Stored records
▼

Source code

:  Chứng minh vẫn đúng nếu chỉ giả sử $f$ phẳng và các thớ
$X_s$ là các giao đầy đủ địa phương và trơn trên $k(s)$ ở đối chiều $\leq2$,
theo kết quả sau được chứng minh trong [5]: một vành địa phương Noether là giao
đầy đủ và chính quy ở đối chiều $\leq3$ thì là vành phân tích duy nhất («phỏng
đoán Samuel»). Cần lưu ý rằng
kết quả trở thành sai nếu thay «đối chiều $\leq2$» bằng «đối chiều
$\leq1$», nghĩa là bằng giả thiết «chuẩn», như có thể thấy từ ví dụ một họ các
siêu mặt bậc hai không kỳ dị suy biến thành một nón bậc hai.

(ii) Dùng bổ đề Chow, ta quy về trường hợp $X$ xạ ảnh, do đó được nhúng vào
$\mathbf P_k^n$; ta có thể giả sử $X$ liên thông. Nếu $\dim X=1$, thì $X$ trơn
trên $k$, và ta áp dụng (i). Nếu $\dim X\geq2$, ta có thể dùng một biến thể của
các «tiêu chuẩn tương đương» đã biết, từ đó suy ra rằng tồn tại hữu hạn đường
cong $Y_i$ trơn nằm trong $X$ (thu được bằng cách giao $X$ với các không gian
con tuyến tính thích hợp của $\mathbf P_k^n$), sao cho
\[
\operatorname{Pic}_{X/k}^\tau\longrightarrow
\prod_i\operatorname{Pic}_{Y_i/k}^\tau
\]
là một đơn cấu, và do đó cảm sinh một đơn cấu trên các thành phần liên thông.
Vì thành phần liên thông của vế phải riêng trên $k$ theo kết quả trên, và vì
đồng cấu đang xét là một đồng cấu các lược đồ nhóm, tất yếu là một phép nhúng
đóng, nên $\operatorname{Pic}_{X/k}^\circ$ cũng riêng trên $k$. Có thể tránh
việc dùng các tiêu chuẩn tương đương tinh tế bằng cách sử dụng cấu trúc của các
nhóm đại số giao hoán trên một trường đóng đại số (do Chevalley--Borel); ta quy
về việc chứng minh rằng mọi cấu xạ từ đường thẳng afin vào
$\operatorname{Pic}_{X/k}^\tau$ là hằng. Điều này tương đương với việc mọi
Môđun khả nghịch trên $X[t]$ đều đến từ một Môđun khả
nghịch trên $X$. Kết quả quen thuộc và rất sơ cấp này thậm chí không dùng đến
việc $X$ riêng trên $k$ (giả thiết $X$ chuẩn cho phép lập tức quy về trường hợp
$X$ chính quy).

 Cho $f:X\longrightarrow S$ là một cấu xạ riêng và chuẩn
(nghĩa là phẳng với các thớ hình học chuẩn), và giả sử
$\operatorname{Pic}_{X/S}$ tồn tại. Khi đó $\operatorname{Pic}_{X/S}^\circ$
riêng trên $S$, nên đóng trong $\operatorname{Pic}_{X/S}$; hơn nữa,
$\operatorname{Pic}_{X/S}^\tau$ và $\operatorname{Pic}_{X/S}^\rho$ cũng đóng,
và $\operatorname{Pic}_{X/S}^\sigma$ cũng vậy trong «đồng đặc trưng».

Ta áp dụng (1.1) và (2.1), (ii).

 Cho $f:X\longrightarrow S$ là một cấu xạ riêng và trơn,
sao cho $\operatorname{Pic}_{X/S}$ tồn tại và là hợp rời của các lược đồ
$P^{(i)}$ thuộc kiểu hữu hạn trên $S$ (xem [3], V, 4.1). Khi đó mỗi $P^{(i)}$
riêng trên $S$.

▲

*Aim of the exercise*. Please repeat each line from the one with "thuộc kiểu hữu" through the last line of the data above, and add nothing.

*Exercise answer*.
$P^{(i)}$ thuộc kiểu hữu hạn trên $S$ (xem [3], V, 4.1). Khi đó mỗi $P^{(i)}$
riêng trên $S$.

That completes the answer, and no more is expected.